Hi, I have a doubt about the plotting of networks on shadow-tor via NetworkX. After creating a network and performing the graphical representation using the NetworkX tool, the result presents all the clients on the right, all the servers on the left and the various relays in between; it also appears that, in the last Client-Server step, all the components pass through a node called "relayexitguard" (as shown in the figure). Can anyone tell me what this component is and why all paths must necessarily pass by the node? Thanks for the attention

Can you please be more specific about which graph file you are attempting to plot? What is the name of the graph file?

Shadow generally prefers complete graphs, so that means every node has a direct link directly to every other node. So I'm not sure how you came up with the structure that you described.

Hi! I will try to explain all the steps to get to the previous graph.

First of all I used the shadow-tor tutorial to create a network with 1 authority, 20 relays, 4 web clients, 4 bulk clients, 4 perf 50k clients, 4 perf 1M clients, 4 perf 5M clients and 10 servers.

Later I modified the shadow config to also generate the torctl files in the shadow data; through a script I obtained the client-server connections (looking for the keyword SUCCEEDED as you can see in the attached image), so also relays in the path and, finally, I entered all data in the NetworkX tool.

In every graph made, there is always a node, called relayexitguard, crossed by every path before accessing a server and I was curious to understand what it was and why it was omnipresent in the graphs of my networks.

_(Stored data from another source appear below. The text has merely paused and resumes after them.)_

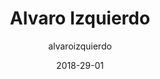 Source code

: ---
layout: author
title: "Alvaro Izquierdo"
author: alvaroizquierdo
permalink: /blog/authors/alvaroizquierdo/
date: 2018-29-01
--- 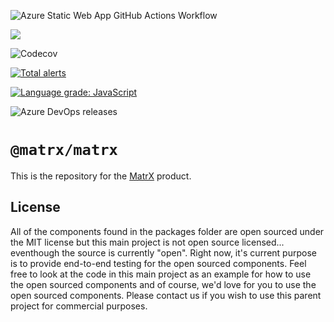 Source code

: ![Azure Static Web App GitHub Actions Workflow](https://img.shields.io/github/workflow/status/matrx-transformation/matrx/Build%20Deploy%20and%20Test?label=Build%20Deploy%20and%20Test&style=for-the-badge)

![](https://img.shields.io/github/workflow/status/matrx-transformation/matrx/Lint?label=Lint&style=for-the-badge)

![Codecov](https://img.shields.io/codecov/c/github/matrx-transformation/matrx?style=for-the-badge)

[![Total alerts](https://img.shields.io/lgtm/alerts/g/matrx-transformation/matrx.svg?logo=lgtm&logoWidth=18&style=for-the-badge)](https://lgtm.com/projects/g/matrx-transformation/matrx/alerts/)

[![Language grade: JavaScript](https://img.shields.io/lgtm/grade/javascript/g/matrx-transformation/matrx.svg?logo=lgtm&logoWidth=18&style=for-the-badge)](https://lgtm.com/projects/g/matrx-transformation/matrx/context:javascript)


![Azure DevOps releases](https://img.shields.io/azure-devops/release/matrx-transformation/eeebab5f-7e66-4a67-bd67-c98a299f2aae/1/1?style=for-the-badge)

# `@matrx/matrx`

This is the repository for the [MatrX](https://matrx.co) product.

## License

All of the components found in the packages folder are open sourced under the MIT license but this main project is not open source licensed... eventhough the source is currently "open". Right now, it's current purpose is to provide end-to-end testing for the open sourced components. Feel free to look at the code in this main project as an example for how to use the open sourced components and of course, we'd love for you to use the open sourced components. Please contact us if you wish to use this parent project for commercial purposes.
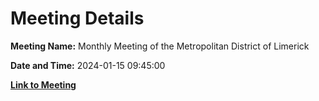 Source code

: # Meeting Details

**Meeting Name:** Monthly Meeting of the Metropolitan District of Limerick

**Date and Time:** 2024-01-15 09:45:00

**[Link to Meeting](https://www.limerick.ie/council/whats-on/monthly-meeting-of-the-metropolitan-district-of-limerick-9)**
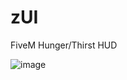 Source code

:# zUI
FiveM Hunger/Thirst HUD

![image](https://user-images.githubusercontent.com/66121290/170356820-6bc02ac1-bfd4-46e4-a16d-5200be96ac38.png)
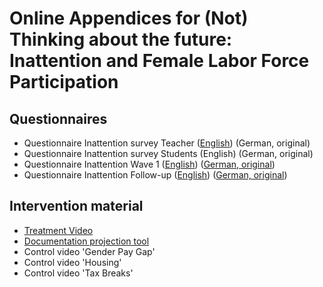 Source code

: # Online Appendices for (Not) Thinking about the future: Inattention and Female Labor Force Participation

## Questionnaires
- Questionnaire Inattention survey Teacher ([English](https://anacostaramon.github.io/mls/Q_Inattention_teachers_El.pdf)) (German, original)
- Questionnaire Inattention survey Students (English) (German, original)
- Questionnaire Inattention Wave 1 ([English](https://anacostaramon.github.io/mls/Q_W1_E.pdf)) ([German, original](https://anacostaramon.github.io/mls/Q_W1_G.pdf))
- Questionnaire Inattention Follow-up ([English](https://anacostaramon.github.io/mls/Q_FU_E.pdf)) ([German, original](https://anacostaramon.github.io/mls/Q_FU_G.pdf))

## Intervention material
- [Treatment Video](https://anacostaramon.github.io/mls/Treatment_video.mp4)
- [Documentation projection tool](https://anacostaramon.github.io/mls/doc_projectiontool.pdf)
- Control video 'Gender Pay Gap'
- Control video 'Housing'
- Control video 'Tax Breaks'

I hope you will be able to help me solve this problem. Thank you!

So you're generating this graph from observed Tor network traffic, not the network topology file? Then that makes sense for such a small network. Since you didn't generate any hidden services/hidden service clients, all traffic has to go through an exit relay before reaching a server. Since your network is very small, there proportionally aren't many to choose from -- from your image, it looks like there are only two exit relays. Only one of the exit relays is a guard relay (hence the name), and since guard relays generally have higher bandwidth, it makes sense that connections are biased towards that relay when selecting from the two exits.

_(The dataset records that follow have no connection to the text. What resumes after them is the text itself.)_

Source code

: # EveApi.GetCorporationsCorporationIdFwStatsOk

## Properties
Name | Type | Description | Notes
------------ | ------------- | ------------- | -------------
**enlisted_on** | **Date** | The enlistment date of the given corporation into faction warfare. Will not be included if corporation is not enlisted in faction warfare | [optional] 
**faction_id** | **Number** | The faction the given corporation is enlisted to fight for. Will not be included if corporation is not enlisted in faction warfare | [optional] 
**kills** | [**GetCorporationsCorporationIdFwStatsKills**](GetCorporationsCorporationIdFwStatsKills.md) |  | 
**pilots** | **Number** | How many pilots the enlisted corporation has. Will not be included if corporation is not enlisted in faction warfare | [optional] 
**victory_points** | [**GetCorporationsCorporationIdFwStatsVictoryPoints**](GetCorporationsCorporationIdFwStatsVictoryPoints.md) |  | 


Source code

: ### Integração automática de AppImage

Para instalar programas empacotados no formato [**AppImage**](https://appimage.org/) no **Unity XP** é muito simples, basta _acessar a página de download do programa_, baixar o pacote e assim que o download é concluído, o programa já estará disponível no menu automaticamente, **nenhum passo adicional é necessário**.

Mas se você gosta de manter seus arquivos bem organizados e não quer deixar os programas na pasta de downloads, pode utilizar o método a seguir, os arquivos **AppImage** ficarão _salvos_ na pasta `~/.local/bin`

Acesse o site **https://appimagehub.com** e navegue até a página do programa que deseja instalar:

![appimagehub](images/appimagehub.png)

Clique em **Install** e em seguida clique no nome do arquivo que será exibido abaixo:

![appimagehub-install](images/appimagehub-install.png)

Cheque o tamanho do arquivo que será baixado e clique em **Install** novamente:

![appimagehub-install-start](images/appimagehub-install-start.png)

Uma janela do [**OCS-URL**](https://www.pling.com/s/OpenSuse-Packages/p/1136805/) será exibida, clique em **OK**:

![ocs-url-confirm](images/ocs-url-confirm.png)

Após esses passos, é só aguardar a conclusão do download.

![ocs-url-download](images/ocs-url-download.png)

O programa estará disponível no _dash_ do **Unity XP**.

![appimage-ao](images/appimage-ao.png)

If you want your traffic to go through more exit relays, you have to switch some of them (in the Shadow config file) to exit relays (make sure the torrc file that the relay is configured to use has an ExitPolicy defined, meaning it will allow exit traffic).

If you want your traffic to be better balanced among existing exit relays, you can adjust the bandwidth of the exit relays to be equal (i.e., the bandwidthup and bandwidthdown attributes in the shadow.config.xml file), and then adjust the bandwidth weights in the shadow.data.template/hosts/torflowauthority/v3bw file.